Here’s an example of Users displayed in three different ways. As a metric, a timeline and a table.

google-analytics-dashboard-example

Once you choose the type of widget you’d like to add, click “Add a Metric” to find the one you’re looking for.

google-analytics-dashboard

After you make a selection, click “Save.”

To access your new dashboard, click on it under “Dashboards” on the top left side of Google Analytics. You can modify, delete, rename, or share your dashboard as needed.

Now that you know how to create dashboards, you can create one for every area of your business giving you the ability to make better decisions based on data. This is extremely powerful!

3) Google Analytics Custom Reports

Custom reports are, well… custom. You choose each metric, dimension, and filter, and decide how they should be displayed.

No longer are you stuck to the reports that Google Analytics provides for you. Custom reports give you complete power over the data you see. You can also add your custom report to any dashboard, or create a shortcut to it.

To access Google Analytics custom reports click “Customization” at the top of your account.

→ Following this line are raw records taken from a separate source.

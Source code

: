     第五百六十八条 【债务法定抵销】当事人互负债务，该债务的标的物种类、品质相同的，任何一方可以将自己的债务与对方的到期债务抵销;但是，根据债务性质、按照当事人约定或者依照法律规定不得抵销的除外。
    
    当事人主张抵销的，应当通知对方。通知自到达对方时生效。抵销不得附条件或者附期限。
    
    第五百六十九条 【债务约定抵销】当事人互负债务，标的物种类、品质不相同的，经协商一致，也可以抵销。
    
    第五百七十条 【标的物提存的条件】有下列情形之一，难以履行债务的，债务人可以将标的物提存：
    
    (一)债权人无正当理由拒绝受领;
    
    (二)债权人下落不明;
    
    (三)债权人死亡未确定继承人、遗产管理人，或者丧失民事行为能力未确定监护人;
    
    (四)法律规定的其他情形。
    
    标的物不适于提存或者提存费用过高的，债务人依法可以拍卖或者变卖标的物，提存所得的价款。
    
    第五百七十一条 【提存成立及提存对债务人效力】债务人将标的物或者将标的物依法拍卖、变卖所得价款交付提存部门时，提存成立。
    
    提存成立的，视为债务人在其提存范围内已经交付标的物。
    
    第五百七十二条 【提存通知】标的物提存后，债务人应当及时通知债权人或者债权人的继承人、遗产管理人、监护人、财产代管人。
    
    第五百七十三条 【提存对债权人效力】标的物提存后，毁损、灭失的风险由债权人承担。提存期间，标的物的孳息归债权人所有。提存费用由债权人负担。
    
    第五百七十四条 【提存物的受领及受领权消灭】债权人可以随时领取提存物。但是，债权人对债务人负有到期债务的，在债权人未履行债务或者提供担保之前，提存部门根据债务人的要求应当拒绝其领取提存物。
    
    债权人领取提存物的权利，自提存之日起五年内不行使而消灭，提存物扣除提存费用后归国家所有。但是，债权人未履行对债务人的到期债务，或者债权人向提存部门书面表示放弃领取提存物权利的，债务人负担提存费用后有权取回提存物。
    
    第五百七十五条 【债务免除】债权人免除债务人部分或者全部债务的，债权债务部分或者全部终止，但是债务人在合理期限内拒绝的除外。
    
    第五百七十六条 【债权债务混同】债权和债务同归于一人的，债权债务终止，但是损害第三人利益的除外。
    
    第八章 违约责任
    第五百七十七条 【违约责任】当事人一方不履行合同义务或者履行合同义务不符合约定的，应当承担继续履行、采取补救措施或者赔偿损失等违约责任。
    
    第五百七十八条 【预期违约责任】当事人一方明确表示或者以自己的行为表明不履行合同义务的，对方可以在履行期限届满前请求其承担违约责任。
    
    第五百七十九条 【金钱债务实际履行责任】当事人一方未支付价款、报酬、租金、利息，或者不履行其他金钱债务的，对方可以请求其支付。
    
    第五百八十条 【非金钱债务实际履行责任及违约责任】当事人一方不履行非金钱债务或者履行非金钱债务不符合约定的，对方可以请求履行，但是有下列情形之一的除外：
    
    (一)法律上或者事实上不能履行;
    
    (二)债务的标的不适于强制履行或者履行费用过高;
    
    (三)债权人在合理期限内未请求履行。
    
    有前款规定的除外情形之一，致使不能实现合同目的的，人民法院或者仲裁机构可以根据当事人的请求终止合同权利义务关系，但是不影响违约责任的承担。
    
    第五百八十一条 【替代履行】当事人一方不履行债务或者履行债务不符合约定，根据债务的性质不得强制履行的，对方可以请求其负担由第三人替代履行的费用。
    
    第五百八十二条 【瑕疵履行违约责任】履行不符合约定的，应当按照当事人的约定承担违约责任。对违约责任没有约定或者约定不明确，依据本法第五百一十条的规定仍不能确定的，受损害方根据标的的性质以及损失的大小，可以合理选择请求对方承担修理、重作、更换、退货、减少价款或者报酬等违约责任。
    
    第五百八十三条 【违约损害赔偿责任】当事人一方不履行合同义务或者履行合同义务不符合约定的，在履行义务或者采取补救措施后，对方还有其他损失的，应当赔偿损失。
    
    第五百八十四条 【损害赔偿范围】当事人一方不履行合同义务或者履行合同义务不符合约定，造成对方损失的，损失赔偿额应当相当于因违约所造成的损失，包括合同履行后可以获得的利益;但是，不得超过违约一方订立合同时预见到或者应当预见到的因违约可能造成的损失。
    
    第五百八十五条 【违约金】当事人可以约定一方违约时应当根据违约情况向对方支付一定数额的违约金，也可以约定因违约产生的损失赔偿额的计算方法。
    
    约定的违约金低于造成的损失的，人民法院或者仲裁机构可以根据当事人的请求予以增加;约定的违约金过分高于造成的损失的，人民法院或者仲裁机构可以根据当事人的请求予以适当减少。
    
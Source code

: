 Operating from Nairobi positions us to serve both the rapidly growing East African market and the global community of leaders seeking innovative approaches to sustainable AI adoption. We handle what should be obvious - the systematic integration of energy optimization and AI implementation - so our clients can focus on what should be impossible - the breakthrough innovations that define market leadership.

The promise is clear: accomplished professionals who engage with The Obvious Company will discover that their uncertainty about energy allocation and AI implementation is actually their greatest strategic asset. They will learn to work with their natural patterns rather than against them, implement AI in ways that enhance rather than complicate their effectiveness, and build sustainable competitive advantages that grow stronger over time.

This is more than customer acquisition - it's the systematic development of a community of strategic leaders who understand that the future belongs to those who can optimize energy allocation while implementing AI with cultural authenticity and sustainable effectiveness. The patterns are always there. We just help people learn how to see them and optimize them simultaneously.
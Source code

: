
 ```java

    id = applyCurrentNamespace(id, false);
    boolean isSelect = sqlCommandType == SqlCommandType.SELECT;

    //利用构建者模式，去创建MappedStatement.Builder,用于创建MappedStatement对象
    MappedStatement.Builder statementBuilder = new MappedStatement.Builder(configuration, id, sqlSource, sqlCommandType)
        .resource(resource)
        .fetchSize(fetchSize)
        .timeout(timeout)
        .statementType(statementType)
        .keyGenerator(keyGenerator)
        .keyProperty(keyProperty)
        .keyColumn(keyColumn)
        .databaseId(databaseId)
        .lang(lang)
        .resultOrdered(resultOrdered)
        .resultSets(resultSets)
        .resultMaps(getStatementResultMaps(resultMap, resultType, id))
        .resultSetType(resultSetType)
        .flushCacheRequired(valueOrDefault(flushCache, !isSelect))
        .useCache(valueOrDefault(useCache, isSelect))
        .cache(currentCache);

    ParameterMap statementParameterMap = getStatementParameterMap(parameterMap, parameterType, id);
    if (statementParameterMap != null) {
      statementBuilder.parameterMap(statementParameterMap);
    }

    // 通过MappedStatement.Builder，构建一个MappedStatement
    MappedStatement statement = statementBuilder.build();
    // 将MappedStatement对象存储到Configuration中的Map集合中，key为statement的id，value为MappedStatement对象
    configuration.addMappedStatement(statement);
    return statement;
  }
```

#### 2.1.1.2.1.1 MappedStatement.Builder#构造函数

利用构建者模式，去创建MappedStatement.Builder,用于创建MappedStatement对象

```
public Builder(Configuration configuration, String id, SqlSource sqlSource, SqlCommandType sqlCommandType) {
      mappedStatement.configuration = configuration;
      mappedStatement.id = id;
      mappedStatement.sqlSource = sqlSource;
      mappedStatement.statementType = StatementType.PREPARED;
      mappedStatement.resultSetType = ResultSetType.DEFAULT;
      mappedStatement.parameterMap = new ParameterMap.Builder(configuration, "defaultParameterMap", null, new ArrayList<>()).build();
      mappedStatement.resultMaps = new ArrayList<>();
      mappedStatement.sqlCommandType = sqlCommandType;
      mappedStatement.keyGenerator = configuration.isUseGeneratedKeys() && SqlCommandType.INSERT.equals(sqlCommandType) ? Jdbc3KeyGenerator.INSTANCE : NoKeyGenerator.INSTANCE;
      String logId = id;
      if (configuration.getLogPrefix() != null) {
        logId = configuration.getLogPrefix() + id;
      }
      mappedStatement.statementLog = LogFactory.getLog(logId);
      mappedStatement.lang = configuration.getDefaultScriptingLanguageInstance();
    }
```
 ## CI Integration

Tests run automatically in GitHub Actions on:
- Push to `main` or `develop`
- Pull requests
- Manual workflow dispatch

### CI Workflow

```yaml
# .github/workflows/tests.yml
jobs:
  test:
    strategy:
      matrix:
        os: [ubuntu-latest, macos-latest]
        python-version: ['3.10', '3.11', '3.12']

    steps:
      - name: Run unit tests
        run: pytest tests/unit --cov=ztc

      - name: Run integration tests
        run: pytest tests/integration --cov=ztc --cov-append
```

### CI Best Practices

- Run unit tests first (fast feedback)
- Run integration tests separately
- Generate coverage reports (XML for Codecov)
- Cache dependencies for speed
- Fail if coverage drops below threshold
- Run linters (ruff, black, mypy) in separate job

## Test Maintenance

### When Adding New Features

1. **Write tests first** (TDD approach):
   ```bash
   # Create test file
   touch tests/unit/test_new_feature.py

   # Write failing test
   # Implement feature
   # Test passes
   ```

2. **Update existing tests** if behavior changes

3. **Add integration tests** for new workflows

google-analytics-customization

Select “New Custom Report” to start from scratch, or Import a Custom Report from the Google Analytics Solutions Gallery.

google-analytics-new-custom-report

Name your new report, and choose the metrics, dimensions, and any filters you want to include.

Here’s a sample of what this step looks like. You can add metrics or dimensions as you wish.

google-analytics-custom-report-selection

Be sure to click ‘Save’ at the bottom of the page. Now you have a custom report that gives you the exact data you’re looking for!

Add it to a dashboard, create a shortcut, or setup and weekly email to yourself.

In the left navigation, select Overview to see a table listing of all of your Custom Reports. You can create Categories to organize reports into different groups. Within each report you can also create several reports by adding a “report tab.”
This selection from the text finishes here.